Cosmos State Machine Data Structures

CosmosSDK is an SDK for building state machines that conform to the ABCI/ABCI++ and use Tendermint as their consensus layer. For more information of CosmosSDK, see the documentation here.

The Tendermint blockchain does not impose any constraints on the data structure(s) of the underlying state machine. It only requires that the data structure is Merkleized into a hash that is returned to be stored in the AppHash field of the Tendermint Header. The Cosmos SDK currently uses an Immutable AVL+ (IAVL) tree for state commitment and storage. In the near future this will be transitioned to using a Sparse Merkle Tree (SMT) for state commitments.

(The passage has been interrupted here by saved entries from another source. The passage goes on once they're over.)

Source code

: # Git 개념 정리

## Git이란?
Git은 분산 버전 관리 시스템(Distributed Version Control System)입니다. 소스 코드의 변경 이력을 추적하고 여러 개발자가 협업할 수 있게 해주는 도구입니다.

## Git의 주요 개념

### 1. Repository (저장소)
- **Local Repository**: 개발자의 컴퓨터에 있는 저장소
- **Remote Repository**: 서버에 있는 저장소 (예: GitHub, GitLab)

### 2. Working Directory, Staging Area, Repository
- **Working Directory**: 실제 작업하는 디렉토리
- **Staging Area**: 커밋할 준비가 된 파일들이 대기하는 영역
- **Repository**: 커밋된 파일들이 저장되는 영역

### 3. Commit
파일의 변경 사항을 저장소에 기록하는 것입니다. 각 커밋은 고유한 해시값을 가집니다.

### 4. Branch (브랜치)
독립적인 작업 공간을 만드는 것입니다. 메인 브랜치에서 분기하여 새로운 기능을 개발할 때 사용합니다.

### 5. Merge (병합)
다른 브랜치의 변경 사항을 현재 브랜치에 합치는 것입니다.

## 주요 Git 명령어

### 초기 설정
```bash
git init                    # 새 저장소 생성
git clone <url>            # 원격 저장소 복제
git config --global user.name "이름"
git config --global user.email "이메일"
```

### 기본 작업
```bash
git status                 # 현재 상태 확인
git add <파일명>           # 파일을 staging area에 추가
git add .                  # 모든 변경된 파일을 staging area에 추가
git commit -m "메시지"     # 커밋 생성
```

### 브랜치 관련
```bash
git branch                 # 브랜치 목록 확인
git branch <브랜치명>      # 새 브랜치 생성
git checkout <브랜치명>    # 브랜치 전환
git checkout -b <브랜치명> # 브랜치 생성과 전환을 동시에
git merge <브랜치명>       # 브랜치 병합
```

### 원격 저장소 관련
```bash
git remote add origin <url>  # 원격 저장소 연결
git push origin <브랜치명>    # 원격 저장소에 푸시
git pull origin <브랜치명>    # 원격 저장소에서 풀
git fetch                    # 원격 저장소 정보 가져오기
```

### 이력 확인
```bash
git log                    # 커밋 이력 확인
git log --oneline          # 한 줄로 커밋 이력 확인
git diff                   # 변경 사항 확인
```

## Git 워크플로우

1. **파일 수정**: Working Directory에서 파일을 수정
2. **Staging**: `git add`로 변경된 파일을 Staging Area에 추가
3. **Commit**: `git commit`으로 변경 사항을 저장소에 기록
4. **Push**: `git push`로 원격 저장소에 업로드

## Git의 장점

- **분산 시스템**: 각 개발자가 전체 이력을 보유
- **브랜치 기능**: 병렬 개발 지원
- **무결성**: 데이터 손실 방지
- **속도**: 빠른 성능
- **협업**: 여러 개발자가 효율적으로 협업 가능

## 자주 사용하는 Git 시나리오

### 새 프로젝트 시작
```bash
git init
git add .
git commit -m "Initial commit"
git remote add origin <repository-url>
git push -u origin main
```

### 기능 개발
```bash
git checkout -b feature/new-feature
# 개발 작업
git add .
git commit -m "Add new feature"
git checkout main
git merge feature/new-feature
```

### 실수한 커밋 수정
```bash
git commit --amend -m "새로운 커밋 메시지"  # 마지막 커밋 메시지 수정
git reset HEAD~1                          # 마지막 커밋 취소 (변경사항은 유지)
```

For both SMT and IAVL the values stored in or referenced from these data structures are either amino (legacy support only) or protobuf encoded. This also is not strictly enforced but is heavily prescribed by the SDK. In the below schemas we support rich typing for only protobuf encoded objects using the scheme described in typed_protobuf.md.

App State

# AppStateTreeCID is a CID link to the state root returned by the state machine after executing and committing the previous block
# It serves as the basis for validating any Merkle proofs that comes from the ABCI application and represents the state of the actual application rather than the state of the blockchain itself.
# The nature of the hash is determined by the application, Tendermint can not perform validation on it
# For cosmos applications this CID is composed of the SHA_256 multihash of the root node in either an IAVL tree or SMT, using their repspective codecs (tbd)
type AppStateTreeCID &AppStateRootNode

# AppStateNodeCID is a CID link to any IAVL or SMT node in the Tendermint/Cosmos AppState
type AppStateNodeCID &AppStateNode

# AppStateNode represents a tree node in the Tendermint/Cosmos AppState
type AppStateNode union {
  | IAVLNode "iavl"
  | SMTNode "smt"
} representation keyed

# AppStateRootNode represents the root node in Tendermint/Cosmos AppState
# This is simply an alias for AppStateNode that explicitly types the node as the root of the tree
type AppStateRootNode union {
 | IAVLRootNode "iavl"
 | SMTRootNode "smt"
}

FileDescriptorProto enriched SMT and IAVL IPLDs

Below we propose an approach and outline the IPLD schemas for enriching SMT and IAVL leaf node IPLDs with type information for the encoded protobuf values stored in (IAVL) or referenced from (SMT) nodes. This approach is dependent on the protobuf typing scheme described in typed_protobuf.md.

Typed Protobuf IAVL Node

# IAVLNode is the union type for representing any node in an IAVL
type IAVLNode union {
    | IAVLInnerNode "inner"
    | IAVLLeafNode "leaf"
} representation keyed

# IAVLRootNode is an alias for the top-most node in an IAVL; the root node of the tree.
# It can be a leaf node if there is only one value in the tree
type IAVLRootNode IAVLNode

# IAVLInnerNode represents an inner node in an IAVL Tree.
type IAVLInnerNode struct {
    Left      nullable IAVLNodeCID
    Right     nullable IAVLNodeCID
    Version   Int
    Size      Int
    Height    Int
}

# IAVLValue is a union type for representing either an amino or protobuf encoded value in an IAVL leaf node
type IAVLValue union {
    | Bytes "amino" # Binary for an amino encoded value stored in an IAVL leaf node
    | TypedProtobuf "proto" # TypedProtobuf IPLD representation of a protobuf encoded value stored in an IAVL leaf node
} representation keyed

# IAVLLeafNode represents a leaf node in an IAVL Tree.
# When calculating the multihash of this object, if the Value is of type TypedProtobuf then only the ProtoMessageBytes should be hashed
type IAVLLeafNode struct {
    Key       Bytes
    Value     IAVLValue
    Version   Int
    Size      Int
    Height    Int
}

# IAVLNodeCID is a CID link to an IAVLNode
# This CID is composed of the SHA_256 multihash of the IAVL node and the IAVL codec (tbd)
type IAVLNodeCID &IAVLNode

Typed Protobuf SMT Node

This SMT follows the Jellyfish Merkle Tree (JMT) specification outlined in the Libra whitepaper.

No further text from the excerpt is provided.